- RAW DATA
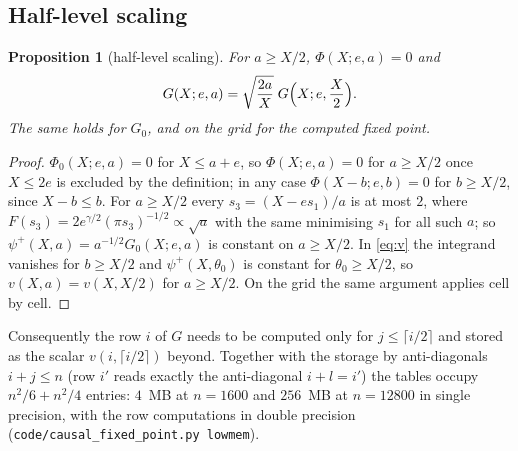 \documentclass[11pt]{amsart}
\newtheorem{proposition}[theorem]{Proposition}
\theoremstyle{remark}
\begin{document}
\subsection{Half-level scaling}
\begin{proposition}[half-level scaling]\label{prop:half}
For $a\ge X/2$, $\Phi(X;e,a)=0$ and
\[
G(X;e,a)=\sqrt{\frac{2a}{X}}\;G\Bigl(X;e,\frac X2\Bigr).
\]
The same holds for $G_0$, and on the grid for the computed fixed point.
\end{proposition}
\begin{proof}
$\Phi_0(X;e,a)=0$ for $X\le a+e$, so $\Phi(X;e,a)=0$ for $a\ge X/2$ once $X\le 2e$ is excluded by the definition; in any case $\Phi(X-b;e,b)=0$ for $b\ge X/2$, since $X-b\le b$. For $a\ge X/2$ every $s_3=(X-es_1)/a$ is at most $2$, where $F(s_3)=2e^{\gamma/2}(\pi s_3)^{-1/2}\propto\sqrt a$ with the same minimising $s_1$ for all such $a$; so $\psi^+(X,a)=a^{-1/2}G_0(X;e,a)$ is constant on $a\ge X/2$. In \eqref{eq:v} the integrand vanishes for $b\ge X/2$ and $\psi^+(X,\theta_0)$ is constant for $\theta_0\ge X/2$, so $v(X,a)=v(X,X/2)$ for $a\ge X/2$. On the grid the same argument applies cell by cell.
\end{proof}
Consequently the row $i$ of $G$ needs to be computed only for $j\le\lceil i/2\rceil$ and stored as the scalar $v(i,\lceil i/2\rceil)$ beyond. Together with the storage by anti-diagonals $i+j\le n$ (row $i'$ reads exactly the anti-diagonal $i+l=i'$) the tables occupy $n^2/6+n^2/4$ entries: $4$~MB at $n=1600$ and $256$~MB at $n=12800$ in single precision, with the row computations in double precision (\texttt{code/causal\_fixed\_point.py lowmem}).
\end{document}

- PROBLEM
Repeat the material exactly and drop each image.

- RESULT OF THIS EXERCISE
 \documentclass[11pt]{amsart}
\newtheorem{proposition}[theorem]{Proposition}
\theoremstyle{remark}
\begin{document}
\subsection{Half-level scaling}
\begin{proposition}[half-level scaling]\label{prop:half}
For $a\ge X/2$, $\Phi(X;e,a)=0$ and
\[
G(X;e,a)=\sqrt{\frac{2a}{X}}\;G\Bigl(X;e,\frac X2\Bigr).
\]
The same holds for $G_0$, and on the grid for the computed fixed point.
\end{proposition}
\begin{proof}
$\Phi_0(X;e,a)=0$ for $X\le a+e$, so $\Phi(X;e,a)=0$ for $a\ge X/2$ once $X\le 2e$ is excluded by the definition; in any case $\Phi(X-b;e,b)=0$ for $b\ge X/2$, since $X-b\le b$. For $a\ge X/2$ every $s_3=(X-es_1)/a$ is at most $2$, where $F(s_3)=2e^{\gamma/2}(\pi s_3)^{-1/2}\propto\sqrt a$ with the same minimising $s_1$ for all such $a$; so $\psi^+(X,a)=a^{-1/2}G_0(X;e,a)$ is constant on $a\ge X/2$. In \eqref{eq:v} the integrand vanishes for $b\ge X/2$ and $\psi^+(X,\theta_0)$ is constant for $\theta_0\ge X/2$, so $v(X,a)=v(X,X/2)$ for $a\ge X/2$. On the grid the same argument applies cell by cell.
\end{proof}
Consequently the row $i$ of $G$ needs to be computed only for $j\le\lceil i/2\rceil$ and stored as the scalar $v(i,\lceil i/2\rceil)$ beyond. Together with the storage by anti-diagonals $i+j\le n$ (row $i'$ reads exactly the anti-diagonal $i+l=i'$) the tables occupy $n^2/6+n^2/4$ entries: $4$~MB at $n=1600$ and $256$~MB at $n=12800$ in single precision, with the row computations in double precision (\texttt{code/causal\_fixed\_point.py lowmem}).
\end{document}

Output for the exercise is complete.